*What to do*
Return an exact copy of the entries, skipping any picture you find.

*Available data*
----

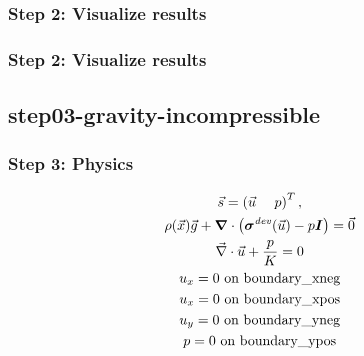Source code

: \documentclass[aspectratio=169]{beamer}
\begin{document}
\begin{frame}
  \frametitle{Step 2: Visualize results}

    
\end{frame}


\begin{frame}
  \frametitle{Step 2: Visualize results}

    
\end{frame}


\subsection{step03-gravity-incompressible}

\begin{frame}
  \frametitle{Step 3: Physics}
  \summary{}

  \begin{minipage}{0.3\textwidth}
    {\scriptsize
    \begin{gather*}
      \vec{s} = \left( \vec{u} \quad \ p \right)^T, \\
      \rho(\vec{x})\vec{g} + \tensor{\nabla} \cdot \left(\tensor{\sigma}^\mathit{dev}(\vec{u}) - p\tensor{I}\right) = \vec{0} \\
      \vec{\nabla} \cdot \vec{u} + \frac{p}{K} = 0 \\
      u_x = 0 \text{ on boundary\_xneg} \\
      u_x = 0 \text{ on boundary\_xpos} \\
      u_y = 0 \text{ on boundary\_yneg} \\
      p = 0 \text{ on boundary\_ypos}
    \end{gather*}}
  \end{minipage}
  \hfill
  \begin{minipage}{0.67\textwidth}
  \end{minipage}
      
\end{frame}
\end{document}
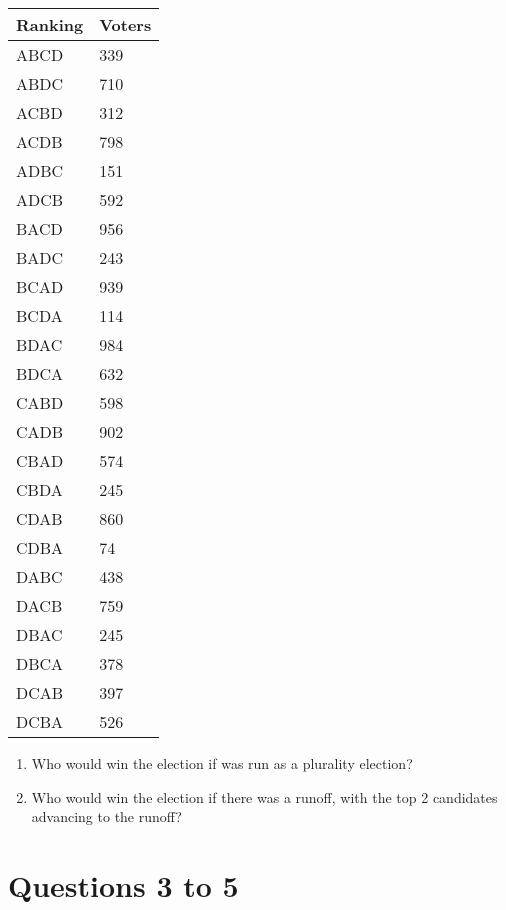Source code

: \begin{table}[htbp]
\begin{minipage}{\linewidth}
\setlength{\tymax}{0.5\linewidth}
\centering
\small
\begin{tabulary}{\textwidth}{@{}ll@{}} \toprule
	Ranking	&	Voters	\\
\midrule

	ABCD	&	339	\\
	ABDC	&	710	\\
	ACBD	&	312	\\
	ACDB	&	798	\\
	ADBC	&	151	\\
	ADCB	&	592	\\
	BACD	&	956	\\
	BADC	&	243	\\
	BCAD	&	939	\\
	BCDA	&	114	\\
	BDAC	&	984	\\
	BDCA	&	632	\\
	CABD	&	598	\\
	CADB	&	902	\\
	CBAD	&	574	\\
	CBDA	&	245	\\
	CDAB	&	860	\\
	CDBA	&	74	\\
	DABC	&	438	\\
	DACB	&	759	\\
	DBAC	&	245	\\
	DBCA	&	378	\\
	DCAB	&	397	\\
	DCBA	&	526	\\
\bottomrule

\end{tabulary}
\end{minipage}
\end{table}

\begin{enumerate}
\item{} Who would win the election if was run as a plurality election?

\item{} Who would win the election if there was a runoff, with the top 2 candidates advancing to the runoff?

\end{enumerate}

\newpage

\section{Questions 3 to 5}
\label{questions3to5}

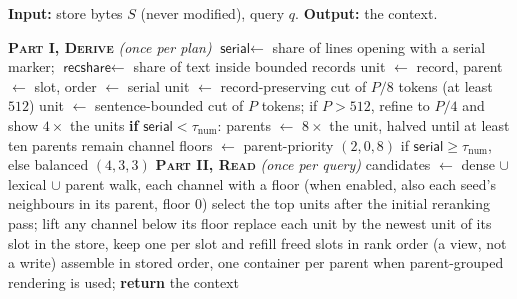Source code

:\documentclass{article}
\newcommand{\sys}{\textsc{Muster}}
\newcommand{\serial}{\textsf{serial}}
\newcommand{\cov}{\textsf{recshare}}
\begin{document}
\begin{algorithm}[H]
\small
\caption{\sys{}. Part~I runs detection, including the policy gate (step~11), once per plan with no model. On MemoryAgentBench, the original implementation derives a representation for each cell from its first up to three stores. Part~II (retrieval and context assembly) uses one query embedding, an initial rerank and one reader call per query. The SDK's numbered-fact walk can add rerank rounds. $\tau_{\mathrm{num}}=0.80$ and $\tau_{\mathrm{rec}}=0.90$, and $P$ is the benchmark's chunk ($512$ or $4096$, Table~\ref{tab:hyper}). LongMemEval keeps its delivered rounds and sessions as units and parents (Section~\ref{sec:rule}).}
\label{alg:muster}
\footnotesize
\textbf{Input:} store bytes $S$ (never modified), query $q$. \textbf{Output:} the context.
\begin{algorithmic}[1]
\STATE \textbf{\textsc{Part I, Derive}} \emph{(once per plan)}
\STATE $\serial \gets$ share of lines opening with a serial marker; $\cov \gets$ share of text inside bounded records
\IF{$\serial \ge \tau_{\mathrm{num}}$}
  \STATE unit $\gets$ record, parent $\gets$ slot, order $\gets$ serial
\ELSIF{$\cov \ge \tau_{\mathrm{rec}}$}
  \STATE unit $\gets$ record-preserving cut of $P/8$ tokens (at least $512$)
\ELSE
  \STATE unit $\gets$ sentence-bounded cut of $P$ tokens; if $P>512$, refine to $P/4$ and show $4\times$ the units
\ENDIF
\STATE \textbf{if} $\serial < \tau_{\mathrm{num}}$: parents $\gets$ $8\times$ the unit, halved until at least ten parents remain
\STATE channel floors $\gets$ parent-priority $(2,0,8)$ if $\serial \ge \tau_{\mathrm{num}}$, else balanced $(4,3,3)$
\STATE \textbf{\textsc{Part II, Read}} \emph{(once per query)}
\STATE candidates $\gets$ dense $\cup$ lexical $\cup$ parent walk, each channel with a floor (when enabled, also each seed's neighbours in its parent, floor $0$)
\STATE select the top units after the initial reranking pass; lift any channel below its floor\label{alg:lift}
 \STATE replace each unit by the newest unit of its slot in the store, keep one per slot and refill freed slots in rank order (a view, not a write) \ENDIF
\STATE assemble in stored order, one container per parent when parent-grouped rendering is used; \textbf{return} the context
\end{algorithmic}
\end{algorithm}
\end{document}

----

*Solved problem*
Source code

: \documentclass[aspectratio=169]{beamer}
\begin{document}
\begin{frame}
  \frametitle{Step 2: Visualize results}

    
\end{frame}


\begin{frame}
  \frametitle{Step 2: Visualize results}

    
\end{frame}


\subsection{step03-gravity-incompressible}

\begin{frame}
  \frametitle{Step 3: Physics}
  \summary{}

  \begin{minipage}{0.3\textwidth}
    {\scriptsize
    \begin{gather*}
      \vec{s} = \left( \vec{u} \quad \ p \right)^T, \\
      \rho(\vec{x})\vec{g} + \tensor{\nabla} \cdot \left(\tensor{\sigma}^\mathit{dev}(\vec{u}) - p\tensor{I}\right) = \vec{0} \\
      \vec{\nabla} \cdot \vec{u} + \frac{p}{K} = 0 \\
      u_x = 0 \text{ on boundary\_xneg} \\
      u_x = 0 \text{ on boundary\_xpos} \\
      u_y = 0 \text{ on boundary\_yneg} \\
      p = 0 \text{ on boundary\_ypos}
    \end{gather*}}
  \end{minipage}
  \hfill
  \begin{minipage}{0.67\textwidth}
  \end{minipage}
      
\end{frame}
\end{document}
Source code

: \begin{table}[htbp]
\begin{minipage}{\linewidth}
\setlength{\tymax}{0.5\linewidth}
\centering
\small
\begin{tabulary}{\textwidth}{@{}ll@{}} \toprule
	Ranking	&	Voters	\\
\midrule

	ABCD	&	339	\\
	ABDC	&	710	\\
	ACBD	&	312	\\
	ACDB	&	798	\\
	ADBC	&	151	\\
	ADCB	&	592	\\
	BACD	&	956	\\
	BADC	&	243	\\
	BCAD	&	939	\\
	BCDA	&	114	\\
	BDAC	&	984	\\
	BDCA	&	632	\\
	CABD	&	598	\\
	CADB	&	902	\\
	CBAD	&	574	\\
	CBDA	&	245	\\
	CDAB	&	860	\\
	CDBA	&	74	\\
	DABC	&	438	\\
	DACB	&	759	\\
	DBAC	&	245	\\
	DBCA	&	378	\\
	DCAB	&	397	\\
	DCBA	&	526	\\
\bottomrule

\end{tabulary}
\end{minipage}
\end{table}

\begin{enumerate}
\item{} Who would win the election if was run as a plurality election?

\item{} Who would win the election if there was a runoff, with the top 2 candidates advancing to the runoff?

\end{enumerate}

\newpage

\section{Questions 3 to 5}
\label{questions3to5}

Source code

:\documentclass{article}
\newcommand{\sys}{\textsc{Muster}}
\newcommand{\serial}{\textsf{serial}}
\newcommand{\cov}{\textsf{recshare}}
\begin{document}
\begin{algorithm}[H]
\small
\caption{\sys{}. Part~I runs detection, including the policy gate (step~11), once per plan with no model. On MemoryAgentBench, the original implementation derives a representation for each cell from its first up to three stores. Part~II (retrieval and context assembly) uses one query embedding, an initial rerank and one reader call per query. The SDK's numbered-fact walk can add rerank rounds. $\tau_{\mathrm{num}}=0.80$ and $\tau_{\mathrm{rec}}=0.90$, and $P$ is the benchmark's chunk ($512$ or $4096$, Table~\ref{tab:hyper}). LongMemEval keeps its delivered rounds and sessions as units and parents (Section~\ref{sec:rule}).}
\label{alg:muster}
\footnotesize
\textbf{Input:} store bytes $S$ (never modified), query $q$. \textbf{Output:} the context.
\begin{algorithmic}[1]
\STATE \textbf{\textsc{Part I, Derive}} \emph{(once per plan)}
\STATE $\serial \gets$ share of lines opening with a serial marker; $\cov \gets$ share of text inside bounded records
\IF{$\serial \ge \tau_{\mathrm{num}}$}
  \STATE unit $\gets$ record, parent $\gets$ slot, order $\gets$ serial
\ELSIF{$\cov \ge \tau_{\mathrm{rec}}$}
  \STATE unit $\gets$ record-preserving cut of $P/8$ tokens (at least $512$)
\ELSE
  \STATE unit $\gets$ sentence-bounded cut of $P$ tokens; if $P>512$, refine to $P/4$ and show $4\times$ the units
\ENDIF
\STATE \textbf{if} $\serial < \tau_{\mathrm{num}}$: parents $\gets$ $8\times$ the unit, halved until at least ten parents remain
\STATE channel floors $\gets$ parent-priority $(2,0,8)$ if $\serial \ge \tau_{\mathrm{num}}$, else balanced $(4,3,3)$
\STATE \textbf{\textsc{Part II, Read}} \emph{(once per query)}
\STATE candidates $\gets$ dense $\cup$ lexical $\cup$ parent walk, each channel with a floor (when enabled, also each seed's neighbours in its parent, floor $0$)
\STATE select the top units after the initial reranking pass; lift any channel below its floor\label{alg:lift}
 \STATE replace each unit by the newest unit of its slot in the store, keep one per slot and refill freed slots in rank order (a view, not a write) \ENDIF
\STATE assemble in stored order, one container per parent when parent-grouped rendering is used; \textbf{return} the context
\end{algorithmic}
\end{algorithm}
\end{document}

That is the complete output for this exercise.